RAL scientists continue to support the DoD’s National Ground Intelligence Center (NGIC) in its mission of assessing the consequences of the transport and dispersion of accidental and intentional releases of hazardous materials into the atmosphere. This is done by providing the agency with access to the RAL-developed GCAT (Global Climate Analysis Toolkit) system. GCAT is a fully automated dynamical downscaling system that allows NGIC scientists to remotely generate a high-resolution 30-year climatography for any region on the Earth. GCAT is based upon Climate Four-Dimensional Data Assimilation (CFDDA) technologies and can run with four domains, reaching a grid increment of 1.1 km. This enables NGIC to conduct transport-and-dispersion analyses at very fine scale. GCAT has the capability to automatically classify WRF output fields into climatological regimes. The method is based on the self-organizing map (SOM) [1] artificial neural-network pattern-recognition technique. Figure 1 shows the results of a SOM classification, in which 30 months (May 1981-2010) of WRF 1.1-km hourly output was used to estimate the main six regimes of the wind flow over the Energetic Materials Research and Testing Center in Socorro, NM. The six regimes that have been identified are given with their frequency of occurrence and their most representative days, which are chosen based on their Euclidian distance to each SOM node. Weather data valid for the representative days provides better forcing to NGIC’s transport and dispersion climatological studies because the data didn’t undergo averaging, which can destroy important model physical properties (balance etc.) available with dynamical downscaling.

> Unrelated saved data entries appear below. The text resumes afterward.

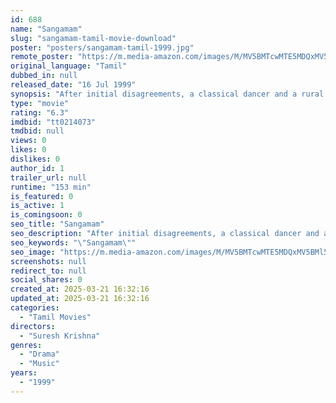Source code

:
 ```yaml
---
id: 688
name: "Sangamam"
slug: "sangamam-tamil-movie-download"
poster: "posters/sangamam-tamil-1999.jpg"
remote_poster: "https://m.media-amazon.com/images/M/MV5BMTcwMTE5MDQxMV5BMl5BanBnXkFtZTgwNDMzOTk1MDE@._V1_SX300.jpg"
original_language: "Tamil"
dubbed_in: null
released_date: "16 Jul 1999"
synopsis: "After initial disagreements, a classical dancer and a rural folk artist charm each other and fall in love. However, they face issues when the girl's father disapproves of their relationship."
type: "movie"
rating: "6.3"
imdbid: "tt0214073"
tmdbid: null
views: 0
likes: 0
dislikes: 0
author_id: 1
trailer_url: null
runtime: "153 min"
is_featured: 0
is_active: 1
is_comingsoon: 0
seo_title: "Sangamam"
seo_description: "After initial disagreements, a classical dancer and a rural folk artist charm each other and fall in love. However, they face issues when the girl's father disapproves of their relationship."
seo_keywords: "\"Sangamam\""
seo_image: "https://m.media-amazon.com/images/M/MV5BMTcwMTE5MDQxMV5BMl5BanBnXkFtZTgwNDMzOTk1MDE@._V1_SX300.jpg"
screenshots: null
redirect_to: null
social_shares: 0
created_at: 2025-03-21 16:32:16
updated_at: 2025-03-21 16:32:16
categories:
  - "Tamil Movies"
directors:
  - "Suresh Krishna"
genres:
  - "Drama"
  - "Music"
years:
  - "1999"
---
```


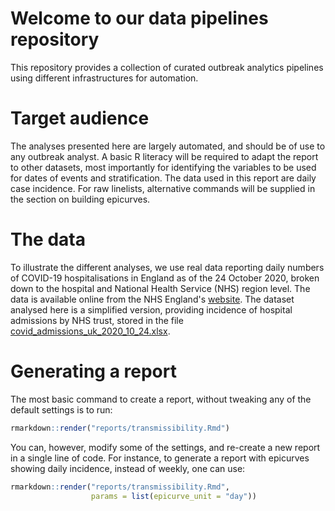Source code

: # Welcome to our data pipelines repository

This repository provides a collection of curated outbreak analytics pipelines using different infrastructures for automation.

# Target audience

The analyses presented here are largely automated, and should be of use to any
outbreak analyst. A basic R literacy will be required to adapt the report to
other datasets, most importantly for identifying the variables to be used for
dates of events and stratification. The data used in this report are daily case
incidence. For raw linelists, alternative commands will be supplied in the
section on building epicurves.

# The data

To illustrate the different analyses, we use real data reporting daily numbers
of COVID-19 hospitalisations in England as of the 24 October 2020, broken down
to the hospital and National Health Service (NHS) region level. The data is
available online from the NHS England's
[website](https://www.england.nhs.uk/statistics/statistical-work-areas/covid-19-hospital-activity/).
The dataset analysed here is a simplified version, providing incidence of
hospital admissions by NHS trust, stored in the file
[covid_admissions_uk_2020_10_24.xlsx](https://github.com/epiverse-trace/data_pipelines/raw/main/data/covid_admissions_uk_2020_10_24.xlsx).

# Generating a report

The most basic command to create a report, without tweaking any of the default
settings is to run:

```r
rmarkdown::render("reports/transmissibility.Rmd")
```

You can, however, modify some of the settings, and re-create a new report in 
a single line of code. For instance, to generate a report with epicurves showing
daily incidence, instead of weekly, one can use:

```r
rmarkdown::render("reports/transmissibility.Rmd",
                  params = list(epicurve_unit = "day"))
```
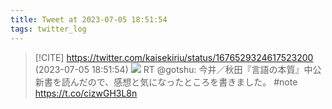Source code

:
 ```yaml
---
title: Tweet at 2023-07-05 18:51:54
tags: twitter_log
---
```


> [!CITE] https://twitter.com/kaisekiriu/status/1676529324617523200 (2023-07-05 18:51:54)
> ![](https://twitter.com/kaisekiriu/status/1676529324617523200)
> RT @gotshu: 今井／秋田『言語の本質』中公新書を読んだので、感想と気になったところを書きました。 #note https://t.co/cizwGH3L8n
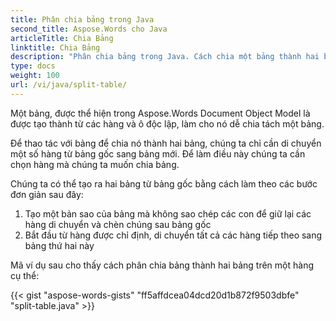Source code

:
 ```yaml
---
title: Phân chia bảng trong Java
second_title: Aspose.Words cho Java
articleTitle: Chia Bảng
linktitle: Chia Bảng
description: "Phân chia bảng trong Java. Cách chia một bảng thành hai bảng riêng biệt Java."
type: docs
weight: 100
url: /vi/java/split-table/
---
```


Một bảng, được thể hiện trong Aspose.Words Document Object Model là được tạo thành từ các hàng và ô độc lập, làm cho nó dễ chia tách một bảng.

Để thao tác với bảng để chia nó thành hai bảng, chúng ta chỉ cần di chuyển một số hàng từ bảng gốc sang bảng mới. Để làm điều này chúng ta cần chọn hàng mà chúng ta muốn chia bảng.

Chúng ta có thể tạo ra hai bảng từ bảng gốc bằng cách làm theo các bước đơn giản sau đây:

1. Tạo một bản sao của bảng mà không sao chép các con để giữ lại các hàng di chuyển và chèn chúng sau bảng gốc
2. Bắt đầu từ hàng được chỉ định, di chuyển tất cả các hàng tiếp theo sang bảng thứ hai này

Mã ví dụ sau cho thấy cách phân chia bảng thành hai bảng trên một hàng cụ thể:

{{< gist "aspose-words-gists" "ff5affdcea04dcd20d1b872f9503dbfe" "split-table.java" >}}
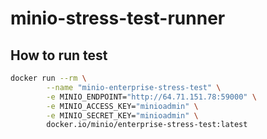 # minio-stress-test-runner

## How to run test

```sh
docker run --rm \
        --name "minio-enterprise-stress-test" \
        -e MINIO_ENDPOINT="http://64.71.151.78:59000" \
        -e MINIO_ACCESS_KEY="minioadmin" \
        -e MINIO_SECRET_KEY="minioadmin" \
        docker.io/minio/enterprise-stress-test:latest
```
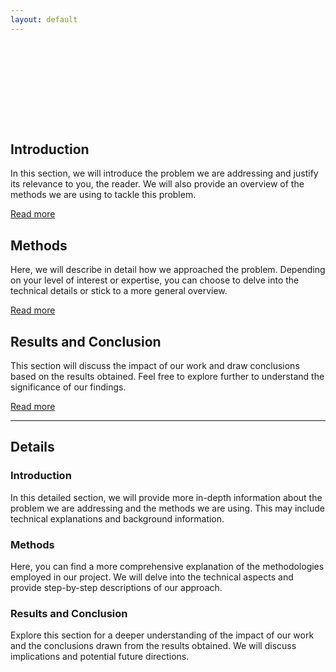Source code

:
 ```yaml
---
layout: default
---
```


<style>
@keyframes fadeIn {
    from { opacity: 0; }
    to { opacity: 1; }
}

.fade-in-text-1 {
    animation: fadeIn 2s ease-in-out;
}

.fade-in-text-2 {
    animation: fadeIn 2s ease-in-out 0.5s;
}

.fade-in-text-3 {
    animation: fadeIn 2s ease-in-out 1s;
}

.fade-in-text-4 {
    animation: fadeIn 2s ease-in-out 1.5s;
}
</style>

<h1 class="fade-in-text-1">ODDS - Overhead Structure Detection and Data Science</h1>
<p class="fade-in-text-1">by Derek Wen, Sunwoo Kim, Jonathan Cheung, and Kevin Bui</p>

<div class="fade-in-text-2">

## Introduction

In this section, we will introduce the problem we are addressing and justify its relevance to you, the reader. We will also provide an overview of the methods we are using to tackle this problem.

[Read more](#introduction-details)

</div>

<div class="fade-in-text-3">

## Methods

Here, we will describe in detail how we approached the problem. Depending on your level of interest or expertise, you can choose to delve into the technical details or stick to a more general overview.

[Read more](#methods-details)

</div>

<div class="fade-in-text-4">

## Results and Conclusion

This section will discuss the impact of our work and draw conclusions based on the results obtained. Feel free to explore further to understand the significance of our findings.

[Read more](#results-conclusion-details)

</div>

<div class="fade-in-text-4">

---

## Details

### Introduction

In this detailed section, we will provide more in-depth information about the problem we are addressing and the methods we are using. This may include technical explanations and background information.

### Methods

Here, you can find a more comprehensive explanation of the methodologies employed in our project. We will delve into the technical aspects and provide step-by-step descriptions of our approach.

### Results and Conclusion

Explore this section for a deeper understanding of the impact of our work and the conclusions drawn from the results obtained. We will discuss implications and potential future directions.

</div>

The Second-order Closure Integrated PUFF (SCIPUFF) transport-and-dispersion model is implemented for execution for each dynamical downscaling simulation upon user request. This way, SOMs can be built based on plume dosage, in addition to weather variables, when analyzing the past climate. The system makes use of the Climate Forecast System Reanalysis (CFSR) data set available on a 0.5-degree grid for initial and lateral boundary conditions.

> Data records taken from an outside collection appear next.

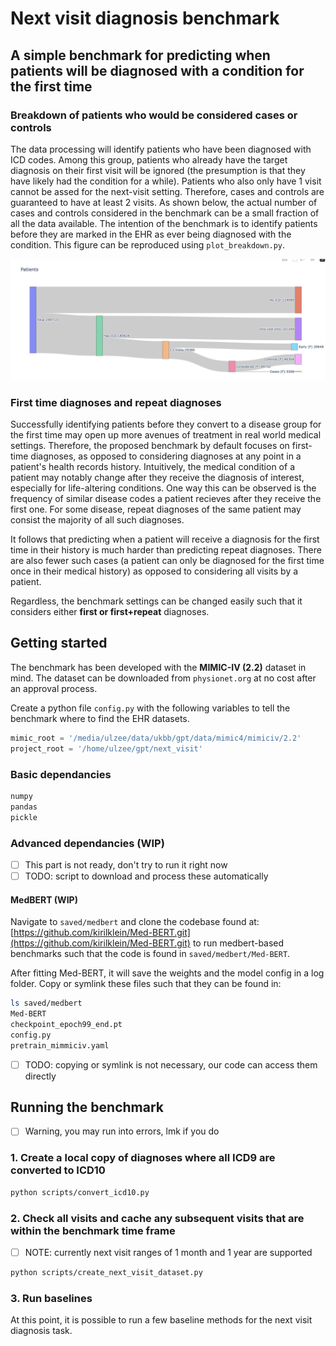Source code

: # Next visit diagnosis benchmark

## A simple benchmark for predicting when patients will be diagnosed with a condition for the first time

### Breakdown of patients who would be considered cases or controls

The data processing will identify patients who have been diagnosed with ICD codes.
Among this group, patients who already have the target diagnosis on their first visit will be ignored (the presumption is that they have likely had the condition for a while).
Patients who also only have 1 visit cannot be assed for the next-visit setting.
Therefore, cases and controls are guaranteed to have at least 2 visits.
As shown below, the actual number of cases and controls considered in the benchmark can be a small fraction of all the data available.
The intention of the benchmark is to identify patients before they are marked in the EHR as ever being diagnosed with the condition.
This figure can be reproduced using `plot_breakdown.py`.

![patients](https://github.com/ulzee/next-diagnosis/blob/master/images/patients.png?raw=true)

### First time diagnoses and repeat diagnoses

Successfully identifying patients before they convert to a disease group for the first time may open up more avenues of treatment in real world medical settings.
Therefore, the proposed benchmark by default focuses on first-time diagnoses, as opposed to considering diagnoses at any point in a patient's health records history.
Intuitively, the medical condition of a patient may notably change after they receive the diagnosis of interest, especially for life-altering conditions.
One way this can be observed is the frequency of similar disease codes a patient recieves after they receive the first one.
For some disease, repeat diagnoses of the same patient may consist the majority of all such diagnoses.



It follows that predicting when a patient will receive a diagnosis for the first time in their history is much harder than predicting repeat diagnoses.
There are also fewer such cases (a patient can only be diagnosed for the first time once in their medical history) as opposed to considering all visits by a patient.

Regardless, the benchmark settings can be changed easily such that it considers either __first or first+repeat__ diagnoses.

## Getting started

The benchmark has been developed with the __MIMIC-IV (2.2)__ dataset in mind. The dataset can be downloaded from `physionet.org` at no cost after an approval process.

Create a python file `config.py` with the following variables to tell the benchmark where to find the EHR datasets.
```python
mimic_root = '/media/ulzee/data/ukbb/gpt/data/mimic4/mimiciv/2.2'
project_root = '/home/ulzee/gpt/next_visit'
```

### Basic dependancies

```bash
numpy
pandas
pickle
```

### Advanced dependancies (WIP)

- [ ] This part is not ready, don't try to run it right now
- [ ] TODO: script to download and process these automatically

#### MedBERT (WIP)

Navigate to `saved/medbert` and clone the codebase found at:
[https://github.com/kirilklein/Med-BERT.git](https://github.com/kirilklein/Med-BERT.git) to run medbert-based benchmarks such that the code is found in `saved/medbert/Med-BERT`.

After fitting Med-BERT, it will save the weights and the model config in a log folder. Copy or symlink these files such that they can be found in:

```bash
ls saved/medbert
Med-BERT
checkpoint_epoch99_end.pt
config.py
pretrain_mimmiciv.yaml
```

- [ ] TODO: copying or symlink is not necessary, our code can access them directly

## Running the benchmark

- [ ] Warning, you may run into errors, lmk if you do

### 1. Create a local copy of diagnoses where all ICD9 are converted to ICD10

```bash
python scripts/convert_icd10.py
```

### 2. Check all visits and cache any subsequent visits that are within the benchmark time frame

- [ ] NOTE: currently next visit ranges of 1 month and 1 year are supported
```bash
python scripts/create_next_visit_dataset.py
```

### 3. Run baselines

At this point, it is possible to run a few baseline methods for the next visit diagnosis task.


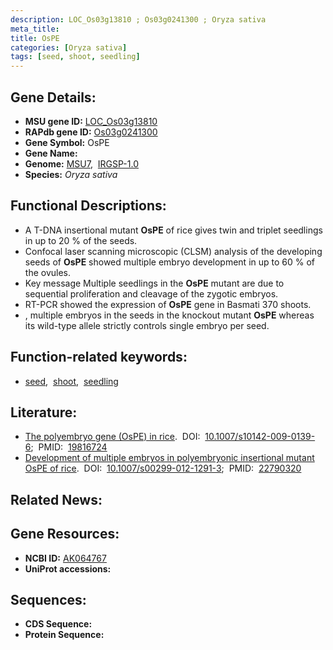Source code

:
 ```yaml
---
description: LOC_Os03g13810 ; Os03g0241300 ; Oryza sativa
meta_title:
title: OsPE
categories: [Oryza sativa]
tags: [seed, shoot, seedling]
---
```


## Gene Details:
- **MSU gene ID:** [LOC_Os03g13810](http://rice.uga.edu/cgi-bin/ORF_infopage.cgi?orf=LOC_Os03g13810)  
- **RAPdb gene ID:** [Os03g0241300](https://rapdb.dna.affrc.go.jp/locus/?name=Os03g0241300)  
- **Gene Symbol:** OsPE
- **Gene Name:**
- **Genome:**  [MSU7](http://rice.uga.edu/),&nbsp;&nbsp;[IRGSP-1.0](https://rapdb.dna.affrc.go.jp/download/irgsp1.html)
- **Species:** *Oryza sativa*

## Functional Descriptions:
   - A T-DNA insertional mutant **OsPE** of rice gives twin and triplet seedlings in up to 20 % of the seeds.
   - Confocal laser scanning microscopic (CLSM) analysis of the developing seeds of **OsPE** showed multiple embryo development in up to 60 % of the ovules.
   - Key message Multiple seedlings in the **OsPE** mutant are due to sequential proliferation and cleavage of the zygotic embryos.
   - RT-PCR showed the expression of **OsPE** gene in Basmati 370 shoots.
   - , multiple embryos in the seeds in the knockout mutant **OsPE** whereas its wild-type allele strictly controls single embryo per seed.

## Function-related keywords:
   - [seed](/tags/seed/),&nbsp;&nbsp;[shoot](/tags/shoot/),&nbsp;&nbsp;[seedling](/tags/seedling/)

## Literature:
   - [The polyembryo gene (OsPE) in rice](https://www.doi.org/10.1007/s10142-009-0139-6).&nbsp;&nbsp;DOI:&nbsp;&nbsp;[10.1007/s10142-009-0139-6](https://www.doi.org/10.1007/s10142-009-0139-6);&nbsp;&nbsp;PMID:&nbsp;&nbsp;[19816724](https://pubmed.ncbi.nlm.nih.gov/19816724/)
   - [Development of multiple embryos in polyembryonic insertional mutant OsPE of rice](https://www.doi.org/10.1007/s00299-012-1291-3).&nbsp;&nbsp;DOI:&nbsp;&nbsp;[10.1007/s00299-012-1291-3](https://www.doi.org/10.1007/s00299-012-1291-3);&nbsp;&nbsp;PMID:&nbsp;&nbsp;[22790320](https://pubmed.ncbi.nlm.nih.gov/22790320/)

## Related News:

## Gene Resources:
- **NCBI ID:**  [AK064767](http://www.ncbi.nlm.nih.gov/nuccore/AK064767)
- **UniProt accessions:** [](https://www.uniprot.org/uniprotkb//entry)

## Sequences:
- **CDS Sequence:**
- **Protein Sequence:**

- Finalize the predictor weighting based on developmental testing described above;
- Couple the AnEn scripts with GCAT and offer it as a standard user-selected option;
- Test the updated GCAT climo system in a realistic HPC setting, which will include comparing with the 4-grid climo benchmark for accuracy and speed at various grid configuration settings; and
- Test the system out for a couple of other domains to examine its performance in other types of topography and climatological conditions.
As a more experimental part of development in the realm of computationally inexpensive downscaling, NCAR will examine as an alternative to the AnEn a machine learning approach to downscaling. In particular, the convolutional neural network (CNN) is well suited for this task since it can be used to identify important spatial patterns from the training data that relate to the patterns seen in the testing period. In other words, instead of conducting a grid-point based downscaling with the AnEn, the CNN would consider the entire domain in generating a downscaled, fine-scale meteorological field from coarse WRF grids. The training dataset (5 years of data for a month of interest) are sufficiently large for machine learning techniques. Moreover, the CNN may be able to provide an alternative to the SOM itself in defining typical days. The CNN has proven to be a powerful classification and diagnostic tool in various geosciences applications, including estimating hurricane intensity from satellite imagery, automatically classifying convective storm modes (e.g., supercell, bow echo, squall line) from radar imagery, and accurately estimating the probability of hail from radar imagery. It is now being used as a post-processing tool for numerical weather prediction as well.
- Implementing the seasonal ensemble forecasting system on Centennial.
- Testing with 1.5-month (sub-seasonal), 3-month (seasonal), and 6-month (2-seasonal) forecasting configurations.
- Evaluating the sub-seasonal, seasonal, and 2-seasonal ensemble forecasts using the analyses and observations.
- Issuing the sub-seasonal, seasonal, and 2-seasonal ensemble forecasts in near real-time.
- Testing the typical days' SOM classification based on seasonal forecasting. WRF simulations will use CSF forecast fields as initial and boundary conditions to generate downscaled predictions for a month in the future at different lead times (sub-seasonal, seasonal, 2-seasonal). The results will be compared to those obtained by the “standard” GCAT approach based on reanalysis of the last 30 years. We will focus this study on Dugway Proving Ground, where several weather stations are available.
[1] Kohonen T (1995) Self-organizing maps. Springer-Verlag, Heidelberg
[2] Jun Yan (2010). som: Self-Organizing Map. R package version 0.3-5. http://CRAN.R-project.org/package=som
[3] Alessandrini S, Hacker J, Vandenberghe F Definition of typical-day dispersion patterns as a consequence of a hazardous release, Proceedings of 34th International Technical Meeting on Air Pollution Modelling, Montpellier, France, May 2015.\
[4] Ferrero, E., Vandenberghe, F., Alessandrini, S. and Mortarini, L., 2016, December. Comparison of WRF PBL Models in Low-Wind Speed Conditions Against Measured Data. In International Technical Meeting on Air Pollution Modelling and its Application (pp. 129-134). Springer, Cham.